ParameterizedType encoding (was: Model 3 classfile design document)

Thu Mar 24 21:47:17 UTC 2016

The complex structure you refer to exists in two places:
  - The GenericClass attribute, which describes the structure of the 
type variables;
  - The ParameterizedType attribute, through its 'enclosing' field.

The structure of these two need to line up, which opens up various sorts 
of possibility for error, which must be checked at runtime. So, why did 
I propose this, and not just flattening the tvars into a linear array?

The proposed form is derived from some (presumed) compatibility 
requirements.
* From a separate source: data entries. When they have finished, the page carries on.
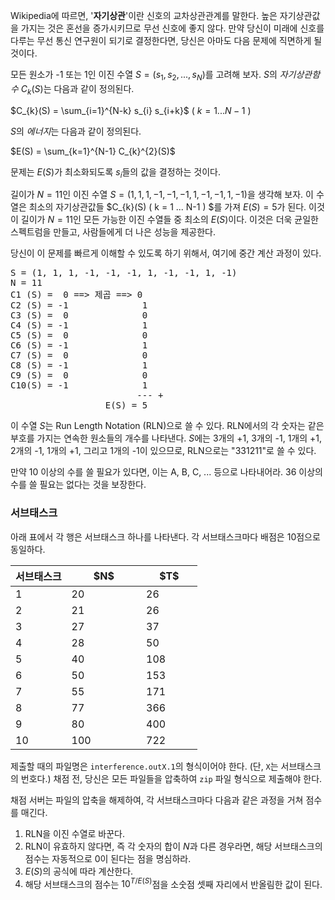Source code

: Wikipedia에 따르면, '**자기상관**'이란 신호의 교차상관관계를 말한다. 높은 자기상관값을 가지는 것은 혼선을 증가시키므로 무선 신호에 좋지 않다. 만약 당신이 미래에 신호를 다루는 무선 통신 연구원이 되기로 결정한다면, 당신은 아마도 다음 문제에 직면하게 될 것이다.

모든 원소가 -1 또는 1인 이진 수열 $S = (s_{1}, s_{2}, ..., s_{N})$를 고려해 보자. $S$의 *자기상관함수*  $C_{k}(S)$는 다음과 같이 정의된다.

$C_{k}(S) = \sum_{i=1}^{N-k} s_{i} s_{i+k}$ ( $k = 1 ... N-1$ ) 

$S$의 *에너지*는 다음과 같이 정의된다.

$E(S) = \sum_{k=1}^{N-1} C_{k}^{2}(S)$

문제는 $E(S)$가 최소화되도록 $s_i$들의 값을 결정하는 것이다.

길이가 $N = 11$인 이진 수열 $S = (1, 1, 1, -1, -1, -1, 1, -1, -1, 1, -1)$을 생각해 보자. 이 수열은 최소의 자기상관값들 $C_{k}(S) ( k = 1 ... N-1 ) $를 가져 $E(S)=5$가 된다. 이것이 길이가 $N = 11$인 모든 가능한 이진 수열들 중 최소의 $E(S)$이다. 이것은 더욱 균일한 스펙트럼을 만들고, 사람들에게 더 나은 성능을 제공한다.

당신이 이 문제를 빠르게 이해할 수 있도록 하기 위해서, 여기에 중간 계산 과정이 있다.

<pre>
S = (1, 1, 1, -1, -1, -1, 1, -1, -1, 1, -1)
N = 11
C1 (S) =  0 ==> 제곱 ==> 0
C2 (S) = -1              1
C3 (S) =  0              0
C4 (S) = -1              1
C5 (S) =  0              0
C6 (S) = -1              1
C7 (S) =  0              0
C8 (S) = -1              1
C9 (S) =  0              0
C10(S) = -1              1
                        --- +
                  E(S) = 5
</pre>

이 수열 $S$는 Run Length Notation (RLN)으로 쓸 수 있다. RLN에서의 각 숫자는 같은 부호를 가지는 연속한 원소들의 개수를 나타낸다. $S$에는 3개의 +1, 3개의 -1, 1개의 +1, 2개의 -1, 1개의 +1, 그리고 1개의 -1이 있으므로, RLN으로는 "331211"로 쓸 수 있다.

만약 10 이상의 수를 쓸 필요가 있다면, 이는 A, B, C, ... 등으로 나타내어라. 36 이상의 수를 쓸 필요는 없다는 것을 보장한다.

### 서브태스크

아래 표에서 각 행은 서브태스크 하나를 나타낸다. 각 서브태스크마다 배점은 10점으로 동일하다.

<table class="table table-condensed"> 
 <thead>
  <tr>
   <th style="width: 30%;">서브태스크</th>
   <th style="width: 40%;">$N$</th>
   <th style="width: 40%;">$T$</th>
  </tr>
 </thead>
 <tbody>
  <tr>
   <td>1</td>
   <td>20</td>
   <td>26</td>
  </tr>
  <tr>
   <td>2</td>
   <td>21</td>
   <td>26</td>
  </tr>
  <tr>
   <td>3</td>
   <td>27</td>
   <td>37</td>
  </tr>
  <tr>
   <td>4</td>
   <td>28</td>
   <td>50</td>
  </tr>
  <tr>
   <td>5</td>
   <td>40</td>
   <td>108</td>
  </tr>
  <tr>
   <td>6</td>
   <td>50</td>
   <td>153</td>
  </tr>
  <tr>
   <td>7</td>
   <td>55</td>
   <td>171</td>
  </tr>
  <tr>
   <td>8</td>
   <td>77</td>
   <td>366</td>
  </tr>
  <tr>
   <td>9</td>
   <td>80</td>
   <td>400</td>
  </tr>
  <tr>
   <td>10</td>
   <td>100</td>
   <td>722</td>
  </tr>
 </tbody>
</table>

제출할 때의 파일명은 `interference.outX.1`의 형식이어야 한다. (단, `X`는 서브태스크의 번호다.) 채점 전, 당신은 모든 파일들을 압축하여 `zip` 파일 형식으로 제출해야 한다.

채점 서버는 파일의 압축을 해제하여, 각 서브태스크마다 다음과 같은 과정을 거쳐 점수를 매긴다.

1. RLN을 이진 수열로 바꾼다.
2. RLN이 유효하지 않다면, 즉 각 숫자의 합이 $N$과 다른 경우라면, 해당 서브태스크의 점수는 자동적으로 0이 된다는 점을 명심하라.
3. $E(S)$의 공식에 따라 계산한다.
4. 해당 서브태스크의 점수는 $10^{T/E(S)}$점을 소숫점 셋째 자리에서 반올림한 값이 된다.

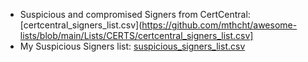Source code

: - Suspicious and compromised Signers from CertCentral: [certcentral_signers_list.csv](https://github.com/mthcht/awesome-lists/blob/main/Lists/CERTS/certcentral_signers_list.csv]
- My Suspicious Signers list: [suspicious_signers_list.csv](https://github.com/mthcht/awesome-lists/blob/main/Lists/CERTS/suspicious_signers_list.csv)
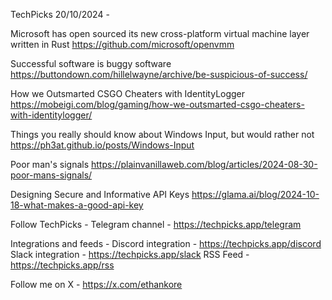 TechPicks 20/10/2024 -

Microsoft has open sourced its new cross-platform virtual machine layer written in Rust
https://github.com/microsoft/openvmm

Successful software is buggy software
https://buttondown.com/hillelwayne/archive/be-suspicious-of-success/

How we Outsmarted CSGO Cheaters with IdentityLogger
https://mobeigi.com/blog/gaming/how-we-outsmarted-csgo-cheaters-with-identitylogger/

Things you really should know about Windows Input, but would rather not
https://ph3at.github.io/posts/Windows-Input

Poor man's signals
https://plainvanillaweb.com/blog/articles/2024-08-30-poor-mans-signals/

Designing Secure and Informative API Keys
https://glama.ai/blog/2024-10-18-what-makes-a-good-api-key

Follow TechPicks -
Telegram channel - https://techpicks.app/telegram

Integrations and feeds -
Discord integration - https://techpicks.app/discord
Slack integration - https://techpicks.app/slack
RSS Feed - https://techpicks.app/rss

Follow me on X - https://x.com/ethankore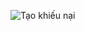 
![Tạo khiếu nại](https://user-images.githubusercontent.com/64824123/103621239-78b0a380-4f67-11eb-9004-09a095b7649c.jpg)
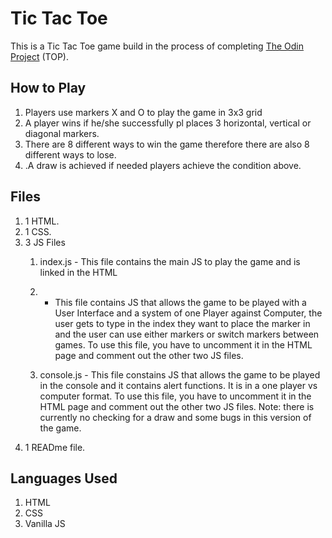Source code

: # Tic Tac Toe


This is a Tic Tac Toe game build in the process of completing [The Odin Project](https://www.theodinproject.com/lessons/node-path-javascript-tic-tac-toe) (TOP).

## How to Play
1. Players use markers X and O to play the game in 3x3 grid
2. A player wins if he/she successfully pl places 3 horizontal, vertical or diagonal markers.
3. There are 8 different ways to win the game therefore there are also 8 different ways to lose.
3. .A draw is achieved if needed players achieve the condition above.

## Files
1. 1 HTML.
2. 1 CSS.
3. 3 JS Files
    1. index.js - This file contains the main JS to play the game and is linked in the HTML

    2. - This file contains JS that allows the game to be played with a User Interface and a system of one Player against Computer, the user gets to type in the index they want to place the marker in and the user can use either markers or switch markers between games.
    To use this file, you have to uncomment it in the HTML page and comment out the other two JS files.

    3. console.js - This file constains JS that allows the game to be played in the console and it contains alert functions. It is in a one player vs computer format.
    To use this file, you have to uncomment it in the HTML page and comment out the other two JS files. Note:  there is currently no checking for a draw and some bugs in this version of the game.
4. 1 READme file.

## Languages Used
1. HTML
2. CSS
3. Vanilla JS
These leak in because, even though Outer<T> and Inner 
are derived from the same source file (and presumably therefore their 
classfiles will always be consistent), *other* classfiles can describe 
Outer<T>.Inner using ParamType, and its possible that Outer/Inner can 
be modified without recompiling the client.

Let's make these compatibility requirements more explicit.  In the 
absence of qualification, "compatible" means "binary and source 
compatible for clients and subclasses."

1.  Renaming a type variable should be compatible.  The rationale here 
is, the choice of parameter names is an implementation detail, and its 
reasonable to treat the choice of type variable names the same way.  We 
accomplish this by encoding type variable uses with indexes instead of 
names -- but this depends on the stability of indexes.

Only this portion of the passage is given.